Whenever a line in the entries includes the word "được", copy that line out.

═══ Provided entries

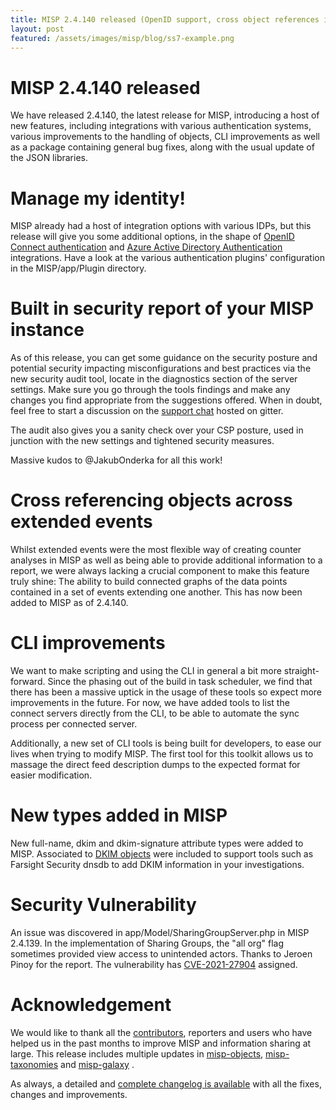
 ```yaml
---
title: MISP 2.4.140 released (OpenID support, cross object references in extended events and many improvements)
layout: post
featured: /assets/images/misp/blog/ss7-example.png
---
```


# MISP 2.4.140 released

We have released 2.4.140, the latest release for MISP, introducing a host of new features, including integrations with various authentication systems, various improvements to the handling of objects, CLI improvements as well as a package containing general bug fixes, along with the usual update of the JSON libraries.

# Manage my identity!

MISP already had a host of integration options with various IDPs, but this release will give you some additional options, in the shape of [OpenID Connect authentication](https://github.com/MISP/MISP/tree/2.4/app/Plugin/OidcAuth) and [Azure Active Directory Authentication](https://github.com/MISP/MISP/tree/2.4/app/Plugin/AadAuth) integrations. Have a look at the various authentication plugins' configuration in the MISP/app/Plugin directory.

# Built in security report of your MISP instance

As of this release, you can get some guidance on the security posture and potential security impacting misconfigurations and best practices via the new security audit tool, locate in the diagnostics section of the server settings. Make sure you go through the tools findings and make any changes you find appropriate from the suggestions offered. When in doubt, feel free to start a discussion on the [support chat](https://gitter.im/MISP/Support) hosted on gitter.

The audit also gives you a sanity check over your CSP posture, used in junction with the new settings and tightened security measures.

Massive kudos to @JakubOnderka for all this work!

# Cross referencing objects across extended events

Whilst extended events were the most flexible way of creating counter analyses in MISP as well as being able to provide additional information to a report, we were always lacking a crucial component to make this feature truly shine: The ability to build connected graphs of the data points contained in a set of events extending one another. This has now been added to MISP as of 2.4.140.

# CLI improvements

We want to make scripting and using the CLI in general a bit more straight-forward. Since the phasing out of the build in task scheduler, we find that there has been a massive uptick in the usage of these tools so expect more improvements in the future. For now, we have added tools to list the connect servers directly from the CLI, to be able to automate the sync process per connected server. 

Additionally, a new set of CLI tools is being built for developers, to ease our lives when trying to modify MISP. The first tool for this toolkit allows us to massage the direct feed description dumps to the expected format for easier modification.

# New types added in MISP

New full-name, dkim and dkim-signature attribute types were added to MISP. Associated to [DKIM objects](https://www.misp-project.org/objects.html#_dkim) were included to support tools such as Farsight Security dnsdb to add DKIM information in your investigations.

# Security Vulnerability

An issue was discovered in app/Model/SharingGroupServer.php in MISP 2.4.139. In the implementation of Sharing Groups, the "all org" flag sometimes provided view access to unintended actors. Thanks to Jeroen Pinoy for the report. The vulnerability has [CVE-2021-27904](https://cvepremium.circl.lu/cve/CVE-2021-27904) assigned.

# Acknowledgement

We would like to thank all the [contributors](https://www.misp-project.org/contributors), reporters and users who have helped us in the past months to improve MISP and information sharing at large. This release includes multiple updates in [misp-objects](https://www.misp-project.org/objects.html), [misp-taxonomies](https://www.misp-project.org/taxonomies.html) and [misp-galaxy](https://www.misp-project.org/galaxy.html)
.

As always, a detailed and [complete changelog is available](https://www.misp-project.org/Changelog.txt) with all the fixes, changes and improvements.

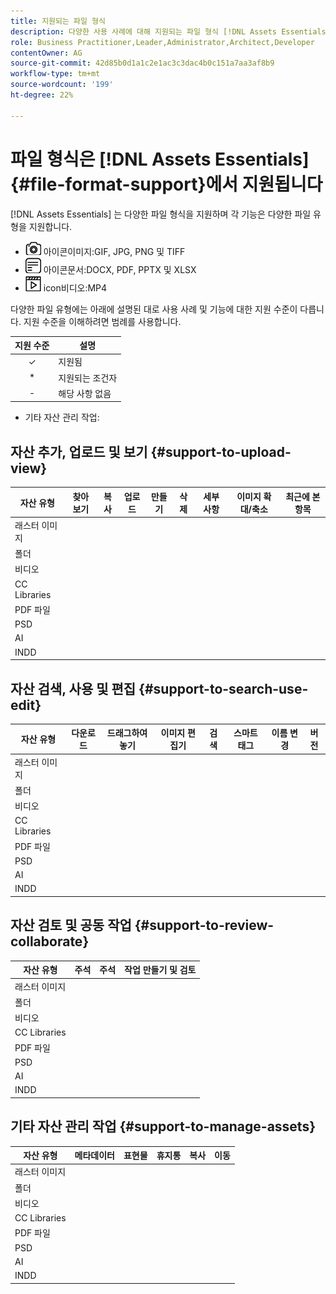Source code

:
 ```yaml
---
title: 지원되는 파일 형식
description: 다양한 사용 사례에 대해 지원되는 파일 형식 [!DNL Assets Essentials]
role: Business Practitioner,Leader,Administrator,Architect,Developer
contentOwner: AG
source-git-commit: 42d85b0d1a1c2e1ac3c3dac4b0c151a7aa3af8b9
workflow-type: tm+mt
source-wordcount: '199'
ht-degree: 22%

---
```



# 파일 형식은 [!DNL Assets Essentials] {#file-format-support}에서 지원됩니다

[!DNL Assets Essentials] 는 다양한 파일 형식을 지원하며 각 기능은 다양한 파일 유형을 지원합니다.

* ![이미지 파일 유형 ](assets/do-not-localize/image-icon.png) 아이콘이미지:GIF, JPG, PNG 및 TIFF
* ![문서 파일 유형 ](assets/do-not-localize/document-icon.png) 아이콘문서:DOCX, PDF, PPTX 및 XLSX
* ![비디오 파일 유형 ](assets/do-not-localize/video-icon.png) icon비디오:MP4

다양한 파일 유형에는 아래에 설명된 대로 사용 사례 및 기능에 대한 지원 수준이 다릅니다. 지원 수준을 이해하려면 범례를 사용합니다.

| 지원 수준 | 설명 |
| :-----------: | ------------------------------ |
| ✓ | 지원됨 |
| * | 지원되는 조건자 |
| - | 해당 사항 없음 |

* 기타 자산 관리 작업:

## 자산 추가, 업로드 및 보기 {#support-to-upload-view}

| 자산 유형 | 찾아보기 | 복사 | 업로드 | 만들기 | 삭제 | 세부 사항 | 이미지 확대/축소 | 최근에 본 항목 |
|---|---|---|---|---|---|---|---|---|
| 래스터 이미지 |  |  |  |  |  |  |  |  |
| 폴더 |  |  |  |  |  |  |  |  |
| 비디오 |  |  |  |  |  |  |  |  |
| CC Libraries |  |  |  |  |  |  |  |  |
| PDF 파일 |  |  |  |  |  |  |  |  |
| PSD |  |  |  |  |  |  |  |  |
| AI |  |  |  |  |  |  |  |  |
| INDD |  |  |  |  |  |  |  |  |

## 자산 검색, 사용 및 편집 {#support-to-search-use-edit}

| 자산 유형 | 다운로드 | 드래그하여 놓기 | 이미지 편집기 | 검색 | 스마트 태그 | 이름 변경 | 버전 |
| --- | ---  | --- | --- | --- | --- | --- | --- |
| 래스터 이미지 |  |  |  |  |  |  |  |
| 폴더 |  |  |  |  |  |  |  |
| 비디오 |  |  |  |  |  |  |  |
| CC Libraries |  |  |  |  |  |  |  |
| PDF 파일 |  |  |  |  |  |  |  |
| PSD |  |  |  |  |  |  |  |
| AI |  |  |  |  |  |  |  |
| INDD |  |  |  |  |  |  |  |

## 자산 검토 및 공동 작업 {#support-to-review-collaborate}

| 자산 유형 | 주석 | 주석 | 작업 만들기 및 검토 |
| --- | --- | --- | --- |
| 래스터 이미지 |  |  |  |
| 폴더 |  |  |  |  |
| 비디오 |  |  |  |  |
| CC Libraries |  |  |  |  |
| PDF 파일 |  |  |  |  |
| PSD |  |  |  |  |
| AI |  |  |  |  |
| INDD |  |  |  |  |

## 기타 자산 관리 작업 {#support-to-manage-assets}

| 자산 유형 | 메타데이터 | 표현물 | 휴지통 | 복사 | 이동 |
| --- | --- | --- | --- | --- | --- |
| 래스터 이미지 |  |  |  |  |  |
| 폴더 |  |  |  |  |  |  |
| 비디오 |  |  |  |  |  |  |
| CC Libraries |  |  |  |  |  |  |
| PDF 파일 |  |  |  |  |  |  |
| PSD |  |  |  |  |  |  |
| AI |  |  |  |  |  |  |
| INDD |  |  |  |  |  |  |

<!-- TBD: Saving template table separately.
| Asset type | Features |
|---|---|
| Raster images |  |
| Folders | |
| Videos | |
| CC Libraries | |
| PDF files | |
| PSD | |
| AI | |
| INDD | |

>[!MORELIKETHIS]
>
>* []()
-->
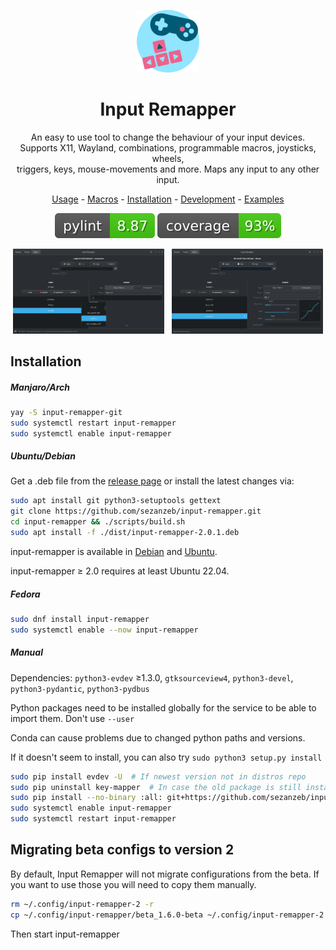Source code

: <p align="center"><img src="data/input-remapper.svg" width=100/></p>

<h1 align="center">Input Remapper</h1>

<p align="center">
  An easy to use tool to change the behaviour of your input devices.<br/>
  Supports X11, Wayland, combinations, programmable macros, joysticks, wheels,<br/>
  triggers, keys, mouse-movements and more. Maps any input to any other input.
</p>

<p align="center"><a href="readme/usage.md">Usage</a> - <a href="readme/macros.md">Macros</a> - <a href="#installation">Installation</a> - <a href="readme/development.md">Development</a> - <a href="readme/examples.md">Examples</a></p>

<p align="center"><img src="readme/pylint.svg"/> <img src="readme/coverage.svg"/></p>


<p align="center">
  <img src="readme/screenshot.png" width="48%"/>
  &#160;
  <img src="readme/screenshot_2.png" width="48%"/>
</p>

## Installation

##### Manjaro/Arch

```bash
yay -S input-remapper-git
sudo systemctl restart input-remapper
sudo systemctl enable input-remapper
```

##### Ubuntu/Debian

Get a .deb file from the [release page](https://github.com/sezanzeb/input-remapper/releases)
or install the latest changes via:

```bash
sudo apt install git python3-setuptools gettext
git clone https://github.com/sezanzeb/input-remapper.git
cd input-remapper && ./scripts/build.sh
sudo apt install -f ./dist/input-remapper-2.0.1.deb
```

input-remapper is available in [Debian](https://tracker.debian.org/pkg/input-remapper)
and [Ubuntu](https://packages.ubuntu.com/jammy/input-remapper).

input-remapper ≥ 2.0 requires at least Ubuntu 22.04.

##### Fedora

```bash
sudo dnf install input-remapper
sudo systemctl enable --now input-remapper
```

##### Manual

Dependencies: `python3-evdev` ≥1.3.0, `gtksourceview4`, `python3-devel`, `python3-pydantic`, `python3-pydbus`

Python packages need to be installed globally for the service to be able to import them. Don't use `--user`

Conda can cause problems due to changed python paths and versions.

If it doesn't seem to install, you can also try `sudo python3 setup.py install`

```bash
sudo pip install evdev -U  # If newest version not in distros repo
sudo pip uninstall key-mapper  # In case the old package is still installed
sudo pip install --no-binary :all: git+https://github.com/sezanzeb/input-remapper.git
sudo systemctl enable input-remapper
sudo systemctl restart input-remapper
```

## Migrating beta configs to version 2

By default, Input Remapper will not migrate configurations from the beta.
If you want to use those you will need to copy them manually.

```bash
rm ~/.config/input-remapper-2 -r
cp ~/.config/input-remapper/beta_1.6.0-beta ~/.config/input-remapper-2 -r
```

Then start input-remapper
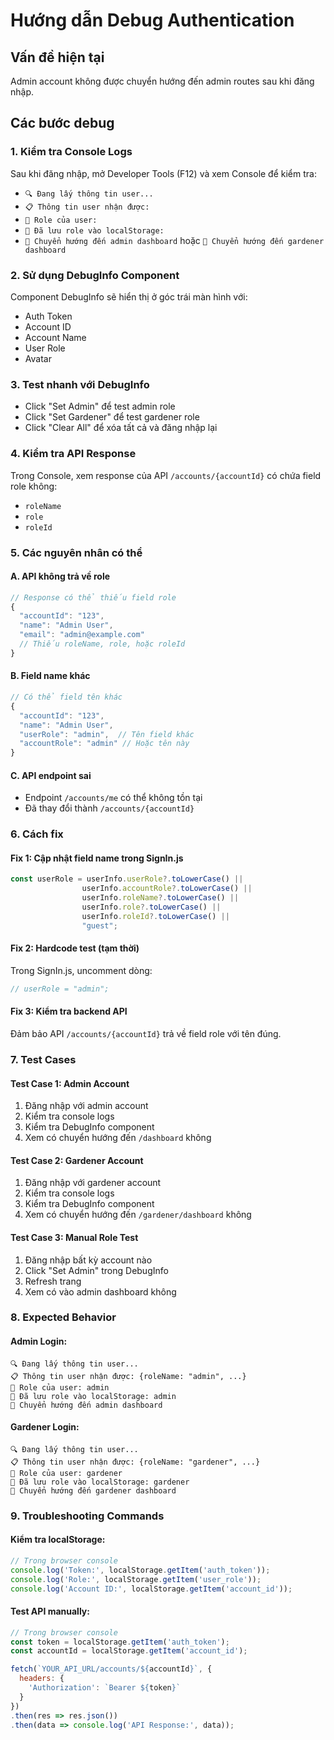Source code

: # Hướng dẫn Debug Authentication

## Vấn đề hiện tại
Admin account không được chuyển hướng đến admin routes sau khi đăng nhập.

## Các bước debug

### 1. Kiểm tra Console Logs
Sau khi đăng nhập, mở Developer Tools (F12) và xem Console để kiểm tra:
- `🔍 Đang lấy thông tin user...`
- `📋 Thông tin user nhận được:`
- `👤 Role của user:`
- `💾 Đã lưu role vào localStorage:`
- `🚀 Chuyển hướng đến admin dashboard` hoặc `🌱 Chuyển hướng đến gardener dashboard`

### 2. Sử dụng DebugInfo Component
Component DebugInfo sẽ hiển thị ở góc trái màn hình với:
- Auth Token
- Account ID  
- Account Name
- User Role
- Avatar

### 3. Test nhanh với DebugInfo
- Click "Set Admin" để test admin role
- Click "Set Gardener" để test gardener role
- Click "Clear All" để xóa tất cả và đăng nhập lại

### 4. Kiểm tra API Response
Trong Console, xem response của API `/accounts/{accountId}` có chứa field role không:
- `roleName`
- `role` 
- `roleId`

### 5. Các nguyên nhân có thể

#### A. API không trả về role
```javascript
// Response có thể thiếu field role
{
  "accountId": "123",
  "name": "Admin User",
  "email": "admin@example.com"
  // Thiếu roleName, role, hoặc roleId
}
```

#### B. Field name khác
```javascript
// Có thể field tên khác
{
  "accountId": "123", 
  "name": "Admin User",
  "userRole": "admin",  // Tên field khác
  "accountRole": "admin" // Hoặc tên này
}
```

#### C. API endpoint sai
- Endpoint `/accounts/me` có thể không tồn tại
- Đã thay đổi thành `/accounts/{accountId}`

### 6. Cách fix

#### Fix 1: Cập nhật field name trong SignIn.js
```javascript
const userRole = userInfo.userRole?.toLowerCase() || 
                userInfo.accountRole?.toLowerCase() ||
                userInfo.roleName?.toLowerCase() || 
                userInfo.role?.toLowerCase() || 
                userInfo.roleId?.toLowerCase() || 
                "guest";
```

#### Fix 2: Hardcode test (tạm thời)
Trong SignIn.js, uncomment dòng:
```javascript
// userRole = "admin";
```

#### Fix 3: Kiểm tra backend API
Đảm bảo API `/accounts/{accountId}` trả về field role với tên đúng.

### 7. Test Cases

#### Test Case 1: Admin Account
1. Đăng nhập với admin account
2. Kiểm tra console logs
3. Kiểm tra DebugInfo component
4. Xem có chuyển hướng đến `/dashboard` không

#### Test Case 2: Gardener Account  
1. Đăng nhập với gardener account
2. Kiểm tra console logs
3. Kiểm tra DebugInfo component
4. Xem có chuyển hướng đến `/gardener/dashboard` không

#### Test Case 3: Manual Role Test
1. Đăng nhập bất kỳ account nào
2. Click "Set Admin" trong DebugInfo
3. Refresh trang
4. Xem có vào admin dashboard không

### 8. Expected Behavior

#### Admin Login:
```
🔍 Đang lấy thông tin user...
📋 Thông tin user nhận được: {roleName: "admin", ...}
👤 Role của user: admin
💾 Đã lưu role vào localStorage: admin
🚀 Chuyển hướng đến admin dashboard
```

#### Gardener Login:
```
🔍 Đang lấy thông tin user...
📋 Thông tin user nhận được: {roleName: "gardener", ...}
👤 Role của user: gardener
💾 Đã lưu role vào localStorage: gardener
🌱 Chuyển hướng đến gardener dashboard
```

### 9. Troubleshooting Commands

#### Kiểm tra localStorage:
```javascript
// Trong browser console
console.log('Token:', localStorage.getItem('auth_token'));
console.log('Role:', localStorage.getItem('user_role'));
console.log('Account ID:', localStorage.getItem('account_id'));
```

#### Test API manually:
```javascript
// Trong browser console
const token = localStorage.getItem('auth_token');
const accountId = localStorage.getItem('account_id');

fetch(`YOUR_API_URL/accounts/${accountId}`, {
  headers: {
    'Authorization': `Bearer ${token}`
  }
})
.then(res => res.json())
.then(data => console.log('API Response:', data));
``` 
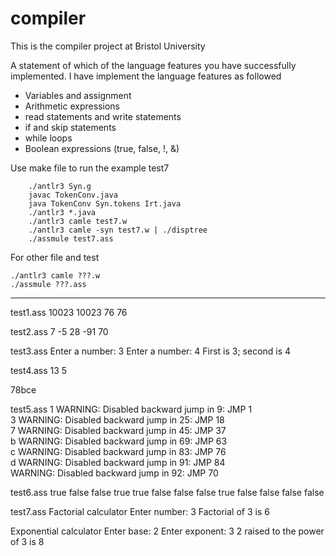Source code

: # compiler
This is the compiler project at Bristol University 

A statement of which of the language features you have successfully implemented.
I have implement the language features as followed


* Variables and assignment
* Arithmetic expressions
* read statements and write statements
* if and skip statements
* while loops
* Boolean expressions (true, false, !, &)



Use make file to run the example test7

```	./antlr3 Lex.g
	./antlr3 Syn.g
	javac TokenConv.java
	java TokenConv Syn.tokens Irt.java 
	./antlr3 *.java
	./antlr3 camle test7.w
	./antlr3 camle -syn test7.w | ./disptree
	./assmule test7.ass
```

For other file and test
```
./antlr3 camle ???.w
./assmule ???.ass
```
----------
test1.ass
10023
10023
76
76

test2.ass
7
-5
28
-91
70

test3.ass
Enter a number: 3
Enter a number: 4
First is 3; second is 4

test4.ass
13
5

78bce

test5.ass
1
WARNING: Disabled backward jump in    9: JMP 1  
3
WARNING: Disabled backward jump in   25: JMP 18  
7
WARNING: Disabled backward jump in   45: JMP 37  
b
WARNING: Disabled backward jump in   69: JMP 63  
c
WARNING: Disabled backward jump in   83: JMP 76  
d
WARNING: Disabled backward jump in   91: JMP 84  
WARNING: Disabled backward jump in   92: JMP 70 

test6.ass
true
false
false
true
true
false
false
false
true
false
false
false
false

test7.ass
Factorial calculator
Enter number: 3
Factorial of 3 is 6

Exponential calculator
Enter base: 2
Enter exponent: 3
2 raised to the power of 3 is 8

══════

* Solution for this problem
Admin account không được chuyển hướng đến admin routes sau khi đăng nhập.
- `📋 Thông tin user nhận được:`
📋 Thông tin user nhận được: {roleName: "admin", ...}
📋 Thông tin user nhận được: {roleName: "gardener", ...}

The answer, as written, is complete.